The Dark Angels weren't slowed by the Space Wolves, the Space Wolves were slowed by the Alpha Legion but that's it.


----------



## gen.ahab (Dec 22, 2009)

Dark Angels reinforcement group was slowed by night lords I believe.


----------



## yanlou (Aug 17, 2008)

Blammer said:


> Iron Hands: Total bastards that seem to hate anyone not in their chapter (ubless he/she is a member of the adeptus mechanicus)


sorry but where do u get that from, Iron hands dont hate others that are not apart of their chapter, they hate the flesh cause its weak thats why there big on bionics, its the other way round people outside the chapter view them as having an unhealthy relationship with the adeptus mechanicus, so its the outsiders that are the haters more


----------



## Unforgiven302 (Oct 20, 2008)

Blood Angels (7)

Dark Angels (10)

Imperial Fists (11)

Iron Hands (10)

Raven Guard (7)

Salamanders (10) +1

Space Wolves (8) -1

Ultramarines (8)

White Scars (10)

Reason: Wolves drop a point because they are hypocritical bastards. Read the HH book "A Thousand Sons." They condemned the T-sons for being impure when they were just as corrupt and tainted as them, if not more so. (For some reason, since I got into 40k, back in the rogue trader days, I never liked the space wolves.)
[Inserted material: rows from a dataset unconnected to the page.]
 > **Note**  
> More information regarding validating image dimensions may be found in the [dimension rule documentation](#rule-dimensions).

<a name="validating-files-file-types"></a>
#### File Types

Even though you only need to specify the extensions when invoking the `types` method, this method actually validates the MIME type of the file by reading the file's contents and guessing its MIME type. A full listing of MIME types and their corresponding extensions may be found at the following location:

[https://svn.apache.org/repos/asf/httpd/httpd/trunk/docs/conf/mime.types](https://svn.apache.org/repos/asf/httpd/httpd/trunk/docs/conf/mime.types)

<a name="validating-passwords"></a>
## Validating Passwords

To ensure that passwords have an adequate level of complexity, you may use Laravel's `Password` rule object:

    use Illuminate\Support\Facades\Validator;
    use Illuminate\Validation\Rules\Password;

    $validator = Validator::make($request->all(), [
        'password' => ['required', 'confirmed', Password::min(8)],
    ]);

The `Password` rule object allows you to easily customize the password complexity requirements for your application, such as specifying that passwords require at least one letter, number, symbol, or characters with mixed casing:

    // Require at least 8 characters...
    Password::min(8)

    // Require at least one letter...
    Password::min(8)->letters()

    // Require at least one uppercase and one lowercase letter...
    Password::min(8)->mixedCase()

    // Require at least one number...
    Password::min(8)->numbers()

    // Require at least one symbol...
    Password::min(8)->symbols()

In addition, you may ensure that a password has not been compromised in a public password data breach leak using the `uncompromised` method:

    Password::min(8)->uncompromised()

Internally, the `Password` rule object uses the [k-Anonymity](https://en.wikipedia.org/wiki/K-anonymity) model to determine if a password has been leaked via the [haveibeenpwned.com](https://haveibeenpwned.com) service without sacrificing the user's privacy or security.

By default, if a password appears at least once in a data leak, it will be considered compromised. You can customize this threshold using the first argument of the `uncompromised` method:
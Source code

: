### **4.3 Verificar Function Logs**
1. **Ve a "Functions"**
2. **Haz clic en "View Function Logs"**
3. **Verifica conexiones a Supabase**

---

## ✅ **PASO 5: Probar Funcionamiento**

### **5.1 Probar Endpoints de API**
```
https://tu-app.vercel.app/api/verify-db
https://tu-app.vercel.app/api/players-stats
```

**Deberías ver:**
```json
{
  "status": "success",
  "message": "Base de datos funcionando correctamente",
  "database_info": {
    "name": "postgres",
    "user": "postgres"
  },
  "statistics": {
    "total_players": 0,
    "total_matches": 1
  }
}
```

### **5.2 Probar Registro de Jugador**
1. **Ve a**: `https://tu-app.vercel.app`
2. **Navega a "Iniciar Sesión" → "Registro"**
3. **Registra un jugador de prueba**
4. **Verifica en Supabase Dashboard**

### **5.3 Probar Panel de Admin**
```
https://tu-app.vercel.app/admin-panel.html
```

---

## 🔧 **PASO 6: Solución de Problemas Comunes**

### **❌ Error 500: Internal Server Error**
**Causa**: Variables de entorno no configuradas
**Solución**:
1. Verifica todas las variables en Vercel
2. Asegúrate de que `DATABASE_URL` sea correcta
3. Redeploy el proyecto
Salamanders go up a point because they not only look cool, but like to burn shit. If I were to even make a loyal space marine army, (which is slim to none, and slim left town) I would do salamanders.


----------



## Baron Spikey (Mar 26, 2008)

yanlou said:


> sorry but where do u get that from, Iron hands dont hate others that are not apart of their chapter, they hate the flesh cause its weak thats why there big on bionics, its the other way round people outside the chapter view them as having an unhealthy relationship with the adeptus mechanicus, so its the outsiders that are the haters more


It's in the Iron Hands Index Astartes article- they dislike the other Chapters but especially the Raven Guards and Salamanders who they deem to be weak.


----------



## gen.ahab (Dec 22, 2009)

No, the wolves were right: the sons were tainted. Magnus had made packs with chaos and they all owed their souls to tzeentch. However, they were right for the wrong reasons. They believed their psykic power came from purer sources, which in a way was true since the Tsons were only able to use their powers because of the pact made with chaos, but they still drew their power from the warp.


----------



## mcmuffin (Mar 1, 2009)

wow, a lot of wolf hating around here. i bet if we didnt get that shiny new codex, a lot less people would have negativeised them. every dog needs a loving home


----------



## yanlou (Aug 17, 2008)

Baron Spikey said:


> It's in the Iron Hands Index Astartes article- they dislike the other Chapters but especially the Raven Guards and Salamanders who they deem to be weak.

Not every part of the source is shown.